Acosta's facility also contains an $80 million five-year revolver with an interest rate of Libor plus 300 basis points that is being led by GE. The revolver is basically being done through a club syndication, although there is the possibility for some new lenders to be added to the deal.

Proceeds from the credit facility will be used to pay a $200 million dividend and refinance the existing revolver.

Acosta is a Jacksonville, Fla. sales and marketing agency to the consumer packaged goods industry.

Loan market watching Refco bonds

Refco Group Ltd. LLC's $875 million credit facility (B1/BB-), which launched July 12, is moving along, although some expect momentum on the deal to pick up after the company prices its high yield bond offering later this week.

"I heard it's going but it's one of those that people are doing a lot of work on. I think people are waiting to see where the bonds price and bond guys are waiting to see how the bank book fills up," a market source said.

The facility consists of an $800 million seven-year term loan B with an interest rate of Libor plus 275 basis points and a $75 million six-year revolver with an interest rate of Libor plus 275 basis points.

The bond offering is for $600 million of senior subordinated notes due 2012 that are non-callable for four years. The roadshow for the bond deal began last Wednesday.

Bank of America, Credit Suisse First Boston and Deutsche Bank are joint lead arrangers on the deal, and Deutsche is also documentation agent.

Proceeds from the credit facility and a high yield offering will be used to help fund Thomas H. Lee Partners acquisition of a major ownership stake in the company.

Financial terms of the Thomas H. Lee acquisition were not disclosed; but, the transaction, which is subject to regulatory and other approvals, values the company at approximately $2.25 billion. As part of the agreement, Refco's management team will retain a significant ownership stake in the company.

Refco is a New York diversified financial services organization.

Blockbuster sets launch

Blockbuster Inc. has scheduled a bank meeting for Thursday to launch its $1.45 billion credit facility to investors, according to market sources. JPMorgan, Citigroup and Credit Suisse First Boston are the lead banks on the deal, with JPMorgan listed on the left.

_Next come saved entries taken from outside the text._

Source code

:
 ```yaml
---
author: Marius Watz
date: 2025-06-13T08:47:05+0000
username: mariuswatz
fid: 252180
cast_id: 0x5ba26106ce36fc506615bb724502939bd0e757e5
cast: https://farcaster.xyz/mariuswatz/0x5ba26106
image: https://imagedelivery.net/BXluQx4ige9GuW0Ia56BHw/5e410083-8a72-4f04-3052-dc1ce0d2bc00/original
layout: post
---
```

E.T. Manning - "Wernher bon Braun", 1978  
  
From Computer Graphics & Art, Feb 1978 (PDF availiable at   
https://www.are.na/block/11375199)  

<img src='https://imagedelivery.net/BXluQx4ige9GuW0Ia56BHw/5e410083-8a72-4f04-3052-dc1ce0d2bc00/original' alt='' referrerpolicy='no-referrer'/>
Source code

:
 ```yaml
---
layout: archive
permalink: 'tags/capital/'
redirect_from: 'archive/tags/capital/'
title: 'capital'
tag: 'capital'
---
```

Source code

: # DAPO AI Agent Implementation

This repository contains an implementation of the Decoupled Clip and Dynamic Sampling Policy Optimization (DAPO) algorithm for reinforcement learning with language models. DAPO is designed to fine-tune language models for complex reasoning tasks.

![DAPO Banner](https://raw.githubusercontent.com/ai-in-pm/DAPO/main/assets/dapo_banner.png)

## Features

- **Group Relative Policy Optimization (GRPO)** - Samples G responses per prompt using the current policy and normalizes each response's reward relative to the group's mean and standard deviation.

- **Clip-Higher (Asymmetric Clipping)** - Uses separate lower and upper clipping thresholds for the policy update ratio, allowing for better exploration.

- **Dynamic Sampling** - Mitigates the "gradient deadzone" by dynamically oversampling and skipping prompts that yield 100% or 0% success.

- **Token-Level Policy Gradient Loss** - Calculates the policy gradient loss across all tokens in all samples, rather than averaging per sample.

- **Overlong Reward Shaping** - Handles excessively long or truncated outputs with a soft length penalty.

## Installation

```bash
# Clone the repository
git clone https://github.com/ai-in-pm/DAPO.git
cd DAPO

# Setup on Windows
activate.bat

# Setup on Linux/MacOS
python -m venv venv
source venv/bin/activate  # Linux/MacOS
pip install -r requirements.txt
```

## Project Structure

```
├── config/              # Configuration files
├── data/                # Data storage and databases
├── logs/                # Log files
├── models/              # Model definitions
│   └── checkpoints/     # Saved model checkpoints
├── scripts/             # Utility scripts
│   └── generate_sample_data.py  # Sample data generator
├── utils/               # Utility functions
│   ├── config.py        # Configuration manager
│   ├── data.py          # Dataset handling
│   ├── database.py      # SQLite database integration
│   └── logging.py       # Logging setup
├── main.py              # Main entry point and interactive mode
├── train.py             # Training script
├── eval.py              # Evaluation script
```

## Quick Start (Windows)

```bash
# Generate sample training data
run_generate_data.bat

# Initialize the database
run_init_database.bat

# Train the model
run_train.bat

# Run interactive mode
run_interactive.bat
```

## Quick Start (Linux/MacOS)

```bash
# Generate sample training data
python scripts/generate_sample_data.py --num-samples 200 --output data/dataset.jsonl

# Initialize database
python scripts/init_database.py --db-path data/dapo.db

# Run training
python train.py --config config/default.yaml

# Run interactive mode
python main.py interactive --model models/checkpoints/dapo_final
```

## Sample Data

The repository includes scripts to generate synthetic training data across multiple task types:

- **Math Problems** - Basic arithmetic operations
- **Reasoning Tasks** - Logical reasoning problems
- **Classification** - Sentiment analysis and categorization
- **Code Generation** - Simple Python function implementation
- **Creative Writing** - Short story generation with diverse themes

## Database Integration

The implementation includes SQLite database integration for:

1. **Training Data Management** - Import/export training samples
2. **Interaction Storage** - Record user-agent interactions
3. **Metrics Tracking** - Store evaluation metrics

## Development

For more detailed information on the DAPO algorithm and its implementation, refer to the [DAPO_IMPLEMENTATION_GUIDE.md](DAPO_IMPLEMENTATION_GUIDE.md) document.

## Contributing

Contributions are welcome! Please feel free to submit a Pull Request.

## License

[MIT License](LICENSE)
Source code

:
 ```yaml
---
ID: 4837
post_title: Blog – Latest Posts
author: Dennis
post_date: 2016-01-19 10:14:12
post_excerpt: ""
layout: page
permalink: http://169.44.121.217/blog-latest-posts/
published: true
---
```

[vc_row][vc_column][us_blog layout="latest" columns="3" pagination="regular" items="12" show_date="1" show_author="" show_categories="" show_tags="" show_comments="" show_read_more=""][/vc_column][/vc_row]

The facility consists of a $500 million seven-year revolving credit facility, of which $150 million will be reserved for a Viacom letter of credit, a $200 million seven-year term loan A and a $750 million seven-year term loan B, according to an S-4 filed with the Securities and Exchange Commission in June.

Revolver commitments will automatically reduce by 2.5% each quarter during the fourth, fifth and sixth years and terminate in full at the end of the seventh year.

Amortization on the term loan A is quarterly payments in installments aggregating 15% of the original principal balance in years two through five and installments aggregating 20% of the original principal balance in years six and seven.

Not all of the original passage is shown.